Create a migration to enable the extension

from pgvector.django import VectorExtension

class Migration(migrations.Migration):
    operations = [
        VectorExtension()
    ]

Add a vector field to your model

from pgvector.django import VectorField

class Item(models.Model):
    embedding = VectorField(dimensions=3)

Also supports HalfVectorField, BitField, and SparseVectorField

Insert a vector

item = Item(embedding=[1, 2, 3])
item.save()

Get the nearest neighbors to a vector

from pgvector.django import L2Distance

Item.objects.order_by(L2Distance('embedding', [3, 1, 2]))[:5]
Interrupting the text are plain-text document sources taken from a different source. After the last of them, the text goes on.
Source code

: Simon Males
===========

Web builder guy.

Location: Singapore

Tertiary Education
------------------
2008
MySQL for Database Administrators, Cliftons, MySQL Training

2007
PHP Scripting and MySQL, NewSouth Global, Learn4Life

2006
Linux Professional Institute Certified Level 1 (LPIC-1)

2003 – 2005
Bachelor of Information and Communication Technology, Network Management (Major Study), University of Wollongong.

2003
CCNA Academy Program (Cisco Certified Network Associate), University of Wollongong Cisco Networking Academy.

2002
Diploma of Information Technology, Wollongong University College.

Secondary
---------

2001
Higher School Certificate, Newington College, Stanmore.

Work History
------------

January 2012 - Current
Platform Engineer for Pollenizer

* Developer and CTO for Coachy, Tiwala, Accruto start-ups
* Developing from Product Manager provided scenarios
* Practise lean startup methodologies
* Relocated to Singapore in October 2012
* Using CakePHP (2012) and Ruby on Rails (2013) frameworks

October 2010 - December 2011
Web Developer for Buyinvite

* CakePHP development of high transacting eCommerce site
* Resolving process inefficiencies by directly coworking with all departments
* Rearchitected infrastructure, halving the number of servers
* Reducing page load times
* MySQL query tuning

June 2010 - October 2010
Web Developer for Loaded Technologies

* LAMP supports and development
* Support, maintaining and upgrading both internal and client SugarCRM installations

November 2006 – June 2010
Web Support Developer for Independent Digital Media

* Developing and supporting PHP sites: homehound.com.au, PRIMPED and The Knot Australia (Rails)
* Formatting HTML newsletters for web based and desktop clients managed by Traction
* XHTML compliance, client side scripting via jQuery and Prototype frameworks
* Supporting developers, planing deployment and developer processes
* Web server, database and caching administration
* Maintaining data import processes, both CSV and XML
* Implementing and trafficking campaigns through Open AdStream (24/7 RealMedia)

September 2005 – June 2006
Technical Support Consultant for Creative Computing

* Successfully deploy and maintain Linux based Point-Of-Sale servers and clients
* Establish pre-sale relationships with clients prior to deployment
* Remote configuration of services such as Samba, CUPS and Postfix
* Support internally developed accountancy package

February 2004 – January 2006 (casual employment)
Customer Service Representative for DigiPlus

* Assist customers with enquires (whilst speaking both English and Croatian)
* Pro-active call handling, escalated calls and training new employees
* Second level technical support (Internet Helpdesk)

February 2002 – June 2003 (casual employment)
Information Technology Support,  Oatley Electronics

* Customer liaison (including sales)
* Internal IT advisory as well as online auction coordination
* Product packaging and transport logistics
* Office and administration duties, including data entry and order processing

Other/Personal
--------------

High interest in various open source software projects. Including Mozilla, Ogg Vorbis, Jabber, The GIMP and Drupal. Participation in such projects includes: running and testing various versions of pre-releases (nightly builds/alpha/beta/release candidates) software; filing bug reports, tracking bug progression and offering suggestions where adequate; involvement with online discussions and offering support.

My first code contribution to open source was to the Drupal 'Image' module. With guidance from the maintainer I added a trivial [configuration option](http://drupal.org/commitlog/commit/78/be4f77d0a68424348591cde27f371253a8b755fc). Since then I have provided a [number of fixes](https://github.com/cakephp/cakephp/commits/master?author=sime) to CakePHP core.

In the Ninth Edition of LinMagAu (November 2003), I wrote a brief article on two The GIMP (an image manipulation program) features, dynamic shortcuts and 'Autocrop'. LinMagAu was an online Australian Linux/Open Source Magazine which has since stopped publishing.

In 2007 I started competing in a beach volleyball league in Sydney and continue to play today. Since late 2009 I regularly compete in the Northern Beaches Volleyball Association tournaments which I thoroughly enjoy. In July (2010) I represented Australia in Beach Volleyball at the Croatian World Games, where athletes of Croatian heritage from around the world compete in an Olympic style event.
Also supports MaxInnerProduct, CosineDistance, L1Distance, HammingDistance, and JaccardDistance

Get the distance

Item.objects.annotate(distance=L2Distance('embedding', [3, 1, 2]))

Get items within a certain distance

Item.objects.alias(distance=L2Distance('embedding', [3, 1, 2])).filter(distance__lt=5)

Average vectors

from django.db.models import Avg

Item.objects.aggregate(Avg('embedding'))

Also supports Sum

Add an approximate index

from pgvector.django import HnswIndex, IvfflatIndex

class Item(models.Model):
    class Meta:
        indexes = [
            HnswIndex(
                name='my_index',
                fields=['embedding'],
                m=16,
                ef_construction=64,
                opclasses=['vector_l2_ops']
            ),
            # or
            IvfflatIndex(
                name='my_index',
                fields=['embedding'],
                lists=100,
                opclasses=['vector_l2_ops']
            )
        ]

Use vector_ip_ops for inner product and vector_cosine_ops for cosine distance

Half-Precision Indexing

Index vectors at half-precision

from django.contrib.postgres.indexes import OpClass
from django.db.models.functions import Cast
from pgvector.django import HnswIndex, HalfVectorField

class Item(models.Model):
    class Meta:
        indexes = [
            HnswIndex(
                OpClass(Cast('embedding', HalfVectorField(dimensions=3)), name='halfvec_l2_ops'),
                name='my_index',
                m=16,
                ef_construction=64
            )
        ]

Note: Add 'django.contrib.postgres' to INSTALLED_APPS to use OpClass

Get the nearest neighbors

distance = L2Distance(Cast('embedding', HalfVectorField(dimensions=3)), [3, 1, 2])
Item.objects.order_by(distance)[:5]

SQLAlchemy

Enable the extension

session.execute(text('CREATE EXTENSION IF NOT EXISTS vector'))

Add a vector column

from pgvector.sqlalchemy import Vector

class Item(Base):
    embedding = mapped_column(Vector(3))

Also supports HALFVEC, BIT, and SPARSEVEC

Insert a vector

item = Item(embedding=[1, 2, 3])
session.add(item)
session.commit()

Get the nearest neighbors to a vector

session.scalars(select(Item).order_by(Item.embedding.l2_distance([3, 1, 2])).limit(5))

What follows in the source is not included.